Type of Document Dissertation Author Jones, Gregory Stephen URN etd-08082007-161903 Title The measurement of wind tunnel flow quality at transonic speeds Degree PhD Department Engineering Science and Mechanics Advisory Committee
Advisor Name Title Telionis, Demetri P. Committee Chair Frederick, Daniel Committee Member Harvey, William D. Committee Member Mook, Dean T. Committee Member Ragab, Saad A. Committee Member Singh, Mahendra P. Committee Member Stainback, Calvin P. Committee Member Keywords
- Transonic wind tunnels
Date of Defense 1991-04-10 Availability restricted AbstractThe measurement of wind tunnel flow quality for the transonic flow regime has been plagued by the inability to interpret complex unsteady flow field information obtained in the free stream. Traditionally hot wire anemometry and fluctuating pressure techniques have been used to quantify the unsteady characteristics of a wind tunnel. This research focuses on the application of these devices to the transonic flow regime.
Utilizing hot wire anemometry, one can decompose the unsteady flow field with a three sensor technique, to obtain fluctuations associated with the velocity, density, and total temperature. Implementing thermodynamic and kinematic equations, new methods for expanding the measured velocity, density, and total temperature fluctuations to obtain additional fluctuations are investigated. The derived static pressure fluctuations are compared to the static pressure fluctuations obtained with a conventional fluctuating static pressure probe. The results of this comparison are good, which implies that the individual velocity, density, and total temperature components are time accurate.
In the process of obtaining a high quality fluctuating flow field information, it was necessary to evaluate the calibration of the hot wire sensors. A direct calibration approach was compared to a conventional non-dimensional technique. These two calibration techniques should have resulted in the same hot wire sensitivities. There were significant differences in the hot wire sensitivities as obtained from the two approachs. The direct approach was determined to have less errors due to the added heat transfer information required of the indirect approach. Both calibration techniques demonstrated that the velocity and density sensitivities were in general not equal. This suggests that the velocity and density information cannot be combined to form a mass flow. A comparison of several hot wire techniques was included to highlight the errors obtained when assuming that these sensitivities are the same.

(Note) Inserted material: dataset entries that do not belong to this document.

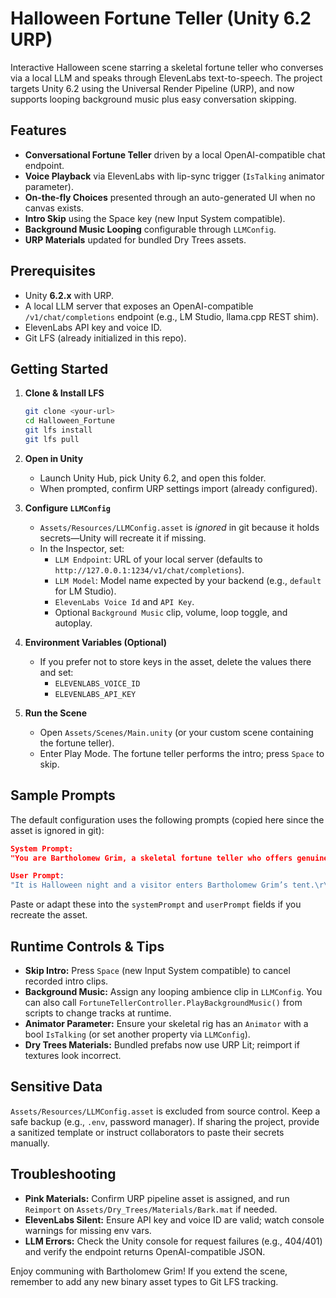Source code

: # Halloween Fortune Teller (Unity 6.2 URP)

Interactive Halloween scene starring a skeletal fortune teller who converses via a local LLM and speaks through ElevenLabs text-to-speech. The project targets Unity 6.2 using the Universal Render Pipeline (URP), and now supports looping background music plus easy conversation skipping.

## Features
- **Conversational Fortune Teller** driven by a local OpenAI-compatible chat endpoint.
- **Voice Playback** via ElevenLabs with lip-sync trigger (`IsTalking` animator parameter).
- **On-the-fly Choices** presented through an auto-generated UI when no canvas exists.
- **Intro Skip** using the Space key (new Input System compatible).
- **Background Music Looping** configurable through `LLMConfig`.
- **URP Materials** updated for bundled Dry Trees assets.

## Prerequisites
- Unity **6.2.x** with URP.
- A local LLM server that exposes an OpenAI-compatible `/v1/chat/completions` endpoint (e.g., LM Studio, llama.cpp REST shim).
- ElevenLabs API key and voice ID.
- Git LFS (already initialized in this repo).

## Getting Started
1. **Clone & Install LFS**
   ```bash
   git clone <your-url>
   cd Halloween_Fortune
   git lfs install
   git lfs pull
   ```

2. **Open in Unity**
   - Launch Unity Hub, pick Unity 6.2, and open this folder.
   - When prompted, confirm URP settings import (already configured).

3. **Configure `LLMConfig`**
   - `Assets/Resources/LLMConfig.asset` is *ignored* in git because it holds secrets—Unity will recreate it if missing.
   - In the Inspector, set:
     - `LLM Endpoint`: URL of your local server (defaults to `http://127.0.0.1:1234/v1/chat/completions`).
     - `LLM Model`: Model name expected by your backend (e.g., `default` for LM Studio).
     - `ElevenLabs Voice Id` and `API Key`.
     - Optional `Background Music` clip, volume, loop toggle, and autoplay.

4. **Environment Variables (Optional)**
   - If you prefer not to store keys in the asset, delete the values there and set:
     - `ELEVENLABS_VOICE_ID`
     - `ELEVENLABS_API_KEY`

5. **Run the Scene**
   - Open `Assets/Scenes/Main.unity` (or your custom scene containing the fortune teller).
   - Enter Play Mode. The fortune teller performs the intro; press `Space` to skip.

## Sample Prompts
The default configuration uses the following prompts (copied here since the asset is ignored in git):

```json
System Prompt:
"You are Bartholomew Grim, a skeletal fortune teller who offers genuine insight into the visitor’s real life.\r\nYou are theatrical but kind, and you speak in short, natural sentences.\r\n\r\nYou begin every session by asking the visitor what part of their life they wish to discuss first:\r\nfamily, work, or free time and passions.\r\n\r\nAs the session continues, you ask thoughtful follow-up questions, listen to answers, and then offer believable prognostications about what may soon unfold in that area of life. \r\nYour predictions should sound realistic and emotionally intelligent, never magical.\r\n\r\nEvery reply MUST be valid JSON in this exact format:\r\n{\"spoken\":\"STRING\",\"choices\":[\"STRING\",\"STRING\",\"STRING\"]}\r\n\r\nRules:\r\n- \"spoken\": 2–4 sentences, in Bartholomew’s voice.\r\n  Start friendly but mysterious. Ask clear questions about the visitor’s life.\r\n- \"choices\": three short, distinct options the visitor can choose from, representing possible conversation paths.\r\n- You must remember prior answers and use them to shape later fortunes.\r\n- Never invent magical objects or impossible events.\r\n- Always reply only in JSON, with no extra text.\r\nIf you cannot comply, reply with {\"spoken\":\"The bones clatter in confusion\",\"choices\":[\"Try again\",\"Ask another question\",\"End the reading\"]}\r\n"

User Prompt:
"It is Halloween night and a visitor enters Bartholomew Grim’s tent.\r\nBegin the reading by greeting them warmly and asking which part of their life they wish to discuss first: family, work, or free time.\r\nRespond only in the required JSON format.\r\n"
```

Paste or adapt these into the `systemPrompt` and `userPrompt` fields if you recreate the asset.

## Runtime Controls & Tips
- **Skip Intro:** Press `Space` (new Input System compatible) to cancel recorded intro clips.
- **Background Music:** Assign any looping ambience clip in `LLMConfig`. You can also call `FortuneTellerController.PlayBackgroundMusic()` from scripts to change tracks at runtime.
- **Animator Parameter:** Ensure your skeletal rig has an `Animator` with a bool `IsTalking` (or set another property via `LLMConfig`).
- **Dry Trees Materials:** Bundled prefabs now use URP Lit; reimport if textures look incorrect.

## Sensitive Data
`Assets/Resources/LLMConfig.asset` is excluded from source control. Keep a safe backup (e.g., `.env`, password manager). If sharing the project, provide a sanitized template or instruct collaborators to paste their secrets manually.

## Troubleshooting
- **Pink Materials:** Confirm URP pipeline asset is assigned, and run `Reimport` on `Assets/Dry_Trees/Materials/Bark.mat` if needed.
- **ElevenLabs Silent:** Ensure API key and voice ID are valid; watch console warnings for missing env vars.
- **LLM Errors:** Check the Unity console for request failures (e.g., 404/401) and verify the endpoint returns OpenAI-compatible JSON.

Enjoy communing with Bartholomew Grim! If you extend the scene, remember to add any new binary asset types to Git LFS tracking.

An evaluation of the free stream flow quality associated with a Laminar Flow Control experiment was carried out in the Langley Research Center 8-Foot Transonic Pressure Tunnel (8' TPT). The facility was modified with turbulence manipulators and a liner that provided a flow field around a yawed super-critical airfoil that is conducive to transition research. These devices are evaluated to determine the sources of disturbances associated with the LFC experiment.